Bug 30028 - [gdb/tdep, x86_64, i386] Epilogue unwinder preferred over dwarf unwinder based on gcc 4.4
Summary: [gdb/tdep, x86_64, i386] Epilogue unwinder preferred over dwarf unwinder base...
Status: RESOLVED FIXED
Alias: None
Product: gdb
Classification: Unclassified
Component: tdep (show other bugs)
Version: HEAD
: P2 normal
Target Milestone: 14.1
Assignee: Not yet assigned to anyone
URL:
Keywords:
Depends on:
Blocks:
 
Reported: 2023-01-20 14:06 UTC by Tom de Vries
Modified: 2023-02-20 13:51 UTC (History)
0 users

See Also:
Host:
Target:
Build:
Last reconfirmed:


Attachments

Note You need to log in before you can comment on or make changes to this bug.
Description Tom de Vries 2023-01-20 14:06:37 UTC
Consider test-case gdb.base/unwind-on-each-insn.exp.

On x86_64-linux, it passes.

Now, let's revert the fix in commit 49d7cd733a7 ("Change calculation of frame_id by amd64 epilogue unwinder"):
...
$ git show 49d7cd733a7f1b87aa1d40318b3d7c2b65aca5ac gdb/amd64-tdep.c > tmp.patch
$ patch -p1 -R < tmp.patch 
patching file gdb/amd64-tdep.c
Hunk #1 succeeded at 2945 (offset 8 lines).
Hunk #2 succeeded at 2994 (offset 8 lines).
...

Now we have:
...
FAIL: gdb.base/unwind-on-each-insn.exp: instruction 5: $fba_value == $foo_fba
FAIL: gdb.base/unwind-on-each-insn.exp: instruction 5: check frame-id matches
...

OK, so the test-case acts as regression test for this commit, that seems as intended.

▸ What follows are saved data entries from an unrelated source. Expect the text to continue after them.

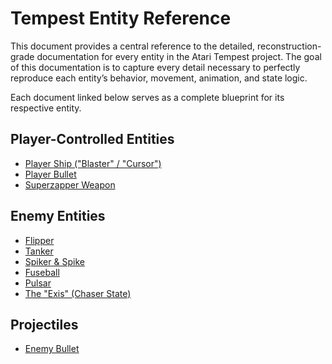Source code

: # Tempest Entity Reference

This document provides a central reference to the detailed, reconstruction-grade documentation for every entity in the Atari Tempest project. The goal of this documentation is to capture every detail necessary to perfectly reproduce each entity’s behavior, movement, animation, and state logic.

Each document linked below serves as a complete blueprint for its respective entity.

## Player-Controlled Entities

*   [Player Ship ("Blaster" / "Cursor")](./PLAYER.md)
*   [Player Bullet](./PLAYER_BULLET.md)
*   [Superzapper Weapon](./SUPERZAPPER.md)

## Enemy Entities

*   [Flipper](./FLIPPER.md)
*   [Tanker](./TANKER.md)
*   [Spiker & Spike](./SPIKER.md)
*   [Fuseball](./FUSEBALL.md)
*   [Pulsar](./PULSAR.md)
*   [The "Exis" (Chaser State)](./EXIS.md)

## Projectiles

*   [Enemy Bullet](./ENEMY_BULLET.md) 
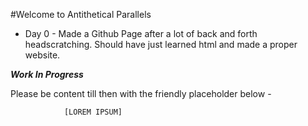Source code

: #Welcome to Antithetical Parallels

* Day 0 - Made a Github Page after a lot of back and forth headscratching. Should have just learned html and made a proper website.

***Work In Progress***

Please be content till then with the friendly placeholder below - 

                [LOREM IPSUM]
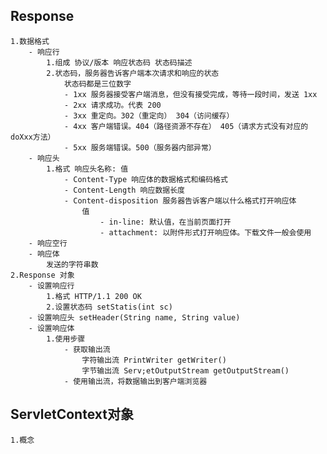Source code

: ## Response
    1.数据格式
        - 响应行
            1.组成 协议/版本 响应状态码 状态码描述
            2.状态码，服务器告诉客户端本次请求和响应的状态
                状态码都是三位数字
                - 1xx 服务器接受客户端消息，但没有接受完成，等待一段时间，发送 1xx
                - 2xx 请求成功。代表 200
                - 3xx 重定向。302（重定向） 304（访问缓存）
                - 4xx 客户端错误。404（路径资源不存在） 405（请求方式没有对应的 doXxx方法）
                - 5xx 服务端错误。500（服务器内部异常）
        - 响应头
            1.格式 响应头名称: 值
                - Content-Type 响应体的数据格式和编码格式
                - Content-Length 响应数据长度
                - Content-disposition 服务器告诉客户端以什么格式打开响应体
                    值
                        - in-line: 默认值，在当前页面打开
                        - attachment: 以附件形式打开响应体。下载文件一般会使用
        - 响应空行
        - 响应体
            发送的字符串数
    2.Response 对象
        - 设置响应行
            1.格式 HTTP/1.1 200 OK
            2.设置状态码 setStatis(int sc)
        - 设置响应头 setHeader(String name, String value)
        - 设置响应体 
            1.使用步骤
                - 获取输出流
                    字符输出流 PrintWriter getWriter()
                    字节输出流 Serv;etOutputStream getOutputStream()
                - 使用输出流，将数据输出到客户端浏览器
                
## ServletContext对象
    1.概念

For context, let's look at the foo insns:
...
00000000004004bc <foo>:
  4004bc:       55                      push   %rbp
  4004bd:       48 89 e5                mov    %rsp,%rbp
  4004c0:       90                      nop
  4004c1:       5d                      pop    %rbp
  4004c2:       c3                      ret
...

This is a minimal version of the failure:
...
$ gdb -q -batch outputs/gdb.base/unwind-on-each-insn/unwind-on-each-insn \
  -ex "b *foo" \
  -ex run \
  -ex "si 3" \
  -ex "info frame" \
  -ex si \
  -ex "info frame"
Breakpoint 1 at 0x4004bc

Breakpoint 1, 0x00000000004004bc in foo ()
0x00000000004004c1 in foo ()
Stack level 0, frame at 0x7fffffffdae0:
 rip = 0x4004c1 in foo; saved rip = 0x4004b5
 called by frame at 0x7fffffffdaf0
 Arglist at 0x7fffffffdad0, args: 
 Locals at 0x7fffffffdad0, Previous frame's sp is 0x7fffffffdae0
 Saved registers:
  rbp at 0x7fffffffdad0, rip at 0x7fffffffdad8
0x00000000004004c2 in foo ()
Stack level 0, frame at 0x7fffffffdad8:
 rip = 0x4004c2 in foo; saved rip = 0x4004b5
 called by frame at 0x7fffffffdaf0
 Arglist at 0x7fffffffdae0, args: 
 Locals at 0x7fffffffdae0, Previous frame's sp is 0x7fffffffdae0
 Saved registers:
  rip at 0x7fffffffdad8
...

The problem is that the "frame at" lists a different address at the last insn.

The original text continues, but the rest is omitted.